- IATA: none; ICAO: KHBW; FAA LID: HBW;

Summary
- Airport type: Public
- Owner: City of Hillsboro
- Serves: Hillsboro, Wisconsin
- Closed: November 10, 2016
- Elevation AMSL: 938 ft (286 m)
- Coordinates: 43°39′24″N 090°19′41″W﻿ / ﻿43.65667°N 90.32806°W

Map
- HBW Location of airport in Wisconsin, United States

Runways
| Direction | Length |  | Surface |
| ft | m |
| 5/23 | 3,070 | 936 | Asphalt |

Statistics
- Aircraft operations (2015): 1,405
- Based aircraft (2016): 7
- Source: Federal Aviation Administration

= Joshua Sanford Field =

Defunct airport

Joshua Sanford Field was a public use airport located one nautical mile (2 km) northeast of the central business district of Hillsboro, a city in Vernon County, Wisconsin, United States. It was owned by the City of Hillsboro. The airport closed sometime in the fall of 2016, due to it being unsafe to operate from due to the nearby Land O'Lakes butter plant being expanded right off the runway threshold. The airport was no longer listed in the November 10, 2016 publication of the FAA Airport/Facility Directory.
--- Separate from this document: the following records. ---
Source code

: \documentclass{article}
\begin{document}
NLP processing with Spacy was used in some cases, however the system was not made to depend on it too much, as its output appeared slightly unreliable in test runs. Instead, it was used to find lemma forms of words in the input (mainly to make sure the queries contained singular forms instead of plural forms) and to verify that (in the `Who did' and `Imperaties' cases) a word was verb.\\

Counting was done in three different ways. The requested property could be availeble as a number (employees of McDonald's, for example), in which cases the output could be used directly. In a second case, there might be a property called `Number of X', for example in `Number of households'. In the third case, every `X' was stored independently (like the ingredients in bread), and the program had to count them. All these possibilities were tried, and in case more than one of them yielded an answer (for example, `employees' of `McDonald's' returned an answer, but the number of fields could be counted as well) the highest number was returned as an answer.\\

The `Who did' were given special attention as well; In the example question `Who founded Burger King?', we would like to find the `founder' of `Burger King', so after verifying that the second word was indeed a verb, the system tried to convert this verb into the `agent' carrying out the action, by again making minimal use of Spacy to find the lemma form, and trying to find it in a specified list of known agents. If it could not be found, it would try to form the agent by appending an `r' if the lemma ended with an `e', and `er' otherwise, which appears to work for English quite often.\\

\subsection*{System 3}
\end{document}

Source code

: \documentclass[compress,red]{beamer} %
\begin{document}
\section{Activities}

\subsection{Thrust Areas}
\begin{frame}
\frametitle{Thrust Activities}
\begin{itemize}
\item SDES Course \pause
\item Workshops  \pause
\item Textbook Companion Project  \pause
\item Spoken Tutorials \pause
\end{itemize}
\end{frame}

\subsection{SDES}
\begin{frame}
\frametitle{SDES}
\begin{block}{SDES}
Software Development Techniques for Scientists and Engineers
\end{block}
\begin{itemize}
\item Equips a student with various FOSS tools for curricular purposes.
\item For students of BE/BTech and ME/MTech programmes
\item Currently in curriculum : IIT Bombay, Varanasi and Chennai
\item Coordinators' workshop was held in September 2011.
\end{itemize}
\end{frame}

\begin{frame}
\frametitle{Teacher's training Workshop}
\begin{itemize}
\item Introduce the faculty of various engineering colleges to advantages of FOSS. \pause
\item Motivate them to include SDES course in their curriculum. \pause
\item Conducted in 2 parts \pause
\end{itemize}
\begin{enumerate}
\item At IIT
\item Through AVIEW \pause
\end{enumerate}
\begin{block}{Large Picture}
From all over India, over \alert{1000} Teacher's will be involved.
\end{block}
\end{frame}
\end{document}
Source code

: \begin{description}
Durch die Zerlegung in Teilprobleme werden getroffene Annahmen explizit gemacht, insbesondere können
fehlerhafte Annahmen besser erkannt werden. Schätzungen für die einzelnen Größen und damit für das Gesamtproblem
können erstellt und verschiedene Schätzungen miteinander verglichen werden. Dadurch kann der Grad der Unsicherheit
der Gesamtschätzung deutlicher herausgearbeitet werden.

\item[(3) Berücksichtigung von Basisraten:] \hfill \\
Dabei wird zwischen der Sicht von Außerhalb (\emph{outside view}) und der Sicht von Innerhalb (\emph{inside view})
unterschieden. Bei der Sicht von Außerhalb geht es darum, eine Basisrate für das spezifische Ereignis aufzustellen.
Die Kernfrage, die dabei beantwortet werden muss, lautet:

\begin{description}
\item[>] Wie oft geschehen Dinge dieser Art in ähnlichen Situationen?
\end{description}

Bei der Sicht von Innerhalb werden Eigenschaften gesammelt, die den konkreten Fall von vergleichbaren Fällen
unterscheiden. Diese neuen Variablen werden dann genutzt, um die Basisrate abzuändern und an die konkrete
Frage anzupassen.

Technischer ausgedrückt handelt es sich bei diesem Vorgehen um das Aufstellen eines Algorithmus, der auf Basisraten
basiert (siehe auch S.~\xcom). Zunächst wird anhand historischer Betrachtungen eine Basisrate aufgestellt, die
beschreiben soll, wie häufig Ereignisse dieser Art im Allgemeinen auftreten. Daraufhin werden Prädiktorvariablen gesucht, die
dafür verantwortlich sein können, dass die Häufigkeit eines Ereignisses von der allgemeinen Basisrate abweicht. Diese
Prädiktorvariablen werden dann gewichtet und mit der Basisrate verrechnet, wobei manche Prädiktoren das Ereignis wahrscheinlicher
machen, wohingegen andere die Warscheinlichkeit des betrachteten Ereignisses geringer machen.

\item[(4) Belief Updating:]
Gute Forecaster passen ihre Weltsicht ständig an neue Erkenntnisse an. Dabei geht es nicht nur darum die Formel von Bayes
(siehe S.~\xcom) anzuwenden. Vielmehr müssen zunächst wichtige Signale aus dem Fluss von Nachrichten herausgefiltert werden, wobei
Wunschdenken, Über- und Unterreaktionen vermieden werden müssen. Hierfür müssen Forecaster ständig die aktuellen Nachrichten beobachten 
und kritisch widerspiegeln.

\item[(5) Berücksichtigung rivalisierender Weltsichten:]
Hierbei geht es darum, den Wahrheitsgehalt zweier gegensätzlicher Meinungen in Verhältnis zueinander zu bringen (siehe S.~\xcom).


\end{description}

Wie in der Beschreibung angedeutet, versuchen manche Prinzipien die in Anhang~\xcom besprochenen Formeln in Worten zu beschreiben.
Although many U.S. airports use the same three-letter location identifier for the FAA and IATA, this facility was assigned HBW by the FAA but had no designation from the IATA.

== Facilities and aircraft ==
Joshua Sanford Field covers an area of 16 acres (6 ha) at an elevation of 938 feet (286 m) above mean sea level. It has one runway designated 5/23 with an asphalt surface measuring 3,070 by 46 feet (936 x 14 m).

For the 12-month period ending June 9, 2015, the airport had 1,405 aircraft operations, an average of 117 per month: roughly 99% general aviation and >1% military. In September 2016, there were 7 aircraft based at this airport: All 7 single engine.

==Closing of the airport==
The airport was closed because of the expansion of the Land O'Lakes butter plant, which is next to the airport. There were talks about transforming it into private members only airport. The airport would then shorten the runway to accommodate for the nearby obstacles. This plan failed when the FAA refused to allow the runway to be shortened.